Task description >>
Reproduce the records that follow in full, excluding any picture they contain.

Records for this task >>
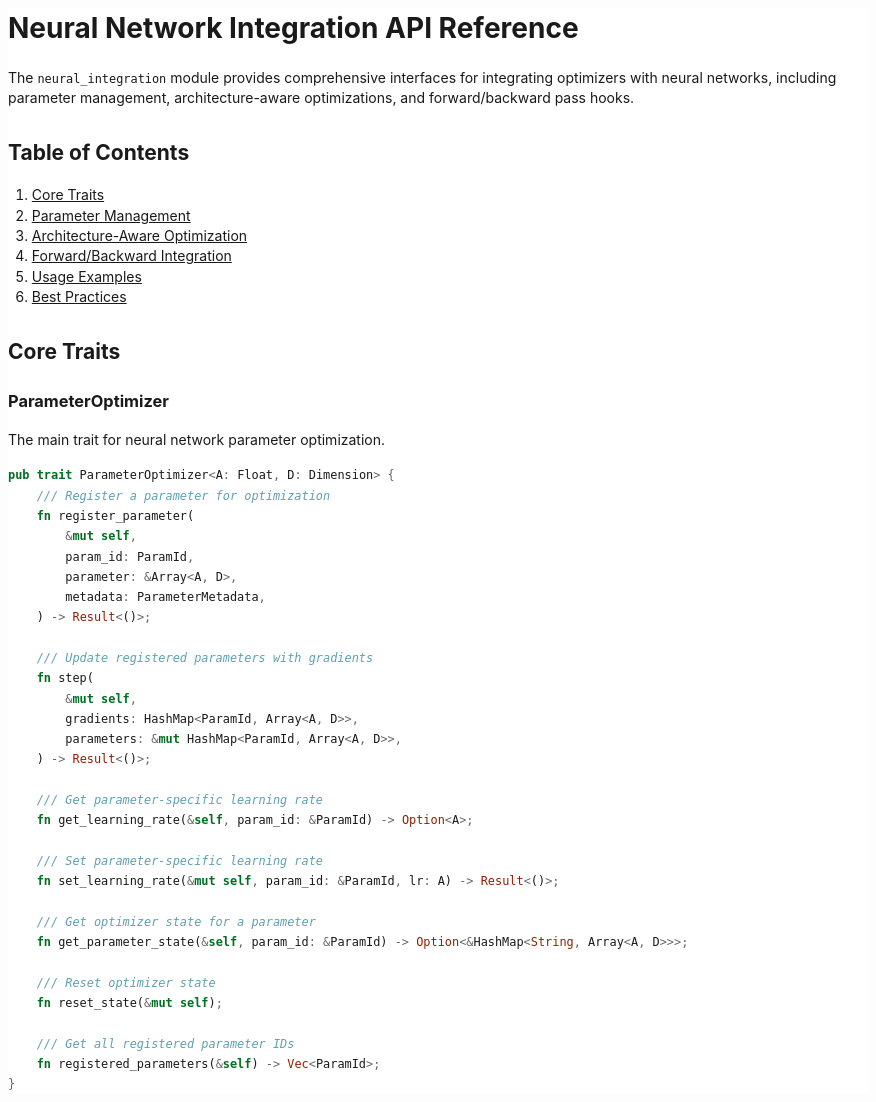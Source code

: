 # Neural Network Integration API Reference

The `neural_integration` module provides comprehensive interfaces for integrating optimizers with neural networks, including parameter management, architecture-aware optimizations, and forward/backward pass hooks.

## Table of Contents

1. [Core Traits](#core-traits)
2. [Parameter Management](#parameter-management)
3. [Architecture-Aware Optimization](#architecture-aware-optimization)
4. [Forward/Backward Integration](#forwardbackward-integration)
5. [Usage Examples](#usage-examples)
6. [Best Practices](#best-practices)

## Core Traits

### ParameterOptimizer

The main trait for neural network parameter optimization.

```rust
pub trait ParameterOptimizer<A: Float, D: Dimension> {
    /// Register a parameter for optimization
    fn register_parameter(
        &mut self,
        param_id: ParamId,
        parameter: &Array<A, D>,
        metadata: ParameterMetadata,
    ) -> Result<()>;

    /// Update registered parameters with gradients
    fn step(
        &mut self,
        gradients: HashMap<ParamId, Array<A, D>>,
        parameters: &mut HashMap<ParamId, Array<A, D>>,
    ) -> Result<()>;

    /// Get parameter-specific learning rate
    fn get_learning_rate(&self, param_id: &ParamId) -> Option<A>;

    /// Set parameter-specific learning rate
    fn set_learning_rate(&mut self, param_id: &ParamId, lr: A) -> Result<()>;

    /// Get optimizer state for a parameter
    fn get_parameter_state(&self, param_id: &ParamId) -> Option<&HashMap<String, Array<A, D>>>;

    /// Reset optimizer state
    fn reset_state(&mut self);

    /// Get all registered parameter IDs
    fn registered_parameters(&self) -> Vec<ParamId>;
}
```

Response area >>
Source code

: # Neural Network Integration API Reference

The `neural_integration` module provides comprehensive interfaces for integrating optimizers with neural networks, including parameter management, architecture-aware optimizations, and forward/backward pass hooks.

## Table of Contents

1. [Core Traits](#core-traits)
2. [Parameter Management](#parameter-management)
3. [Architecture-Aware Optimization](#architecture-aware-optimization)
4. [Forward/Backward Integration](#forwardbackward-integration)
5. [Usage Examples](#usage-examples)
6. [Best Practices](#best-practices)

## Core Traits

### ParameterOptimizer

The main trait for neural network parameter optimization.

```rust
pub trait ParameterOptimizer<A: Float, D: Dimension> {
    /// Register a parameter for optimization
    fn register_parameter(
        &mut self,
        param_id: ParamId,
        parameter: &Array<A, D>,
        metadata: ParameterMetadata,
    ) -> Result<()>;

    /// Update registered parameters with gradients
    fn step(
        &mut self,
        gradients: HashMap<ParamId, Array<A, D>>,
        parameters: &mut HashMap<ParamId, Array<A, D>>,
    ) -> Result<()>;

    /// Get parameter-specific learning rate
    fn get_learning_rate(&self, param_id: &ParamId) -> Option<A>;

    /// Set parameter-specific learning rate
    fn set_learning_rate(&mut self, param_id: &ParamId, lr: A) -> Result<()>;

    /// Get optimizer state for a parameter
    fn get_parameter_state(&self, param_id: &ParamId) -> Option<&HashMap<String, Array<A, D>>>;

    /// Reset optimizer state
    fn reset_state(&mut self);

    /// Get all registered parameter IDs
    fn registered_parameters(&self) -> Vec<ParamId>;
}
```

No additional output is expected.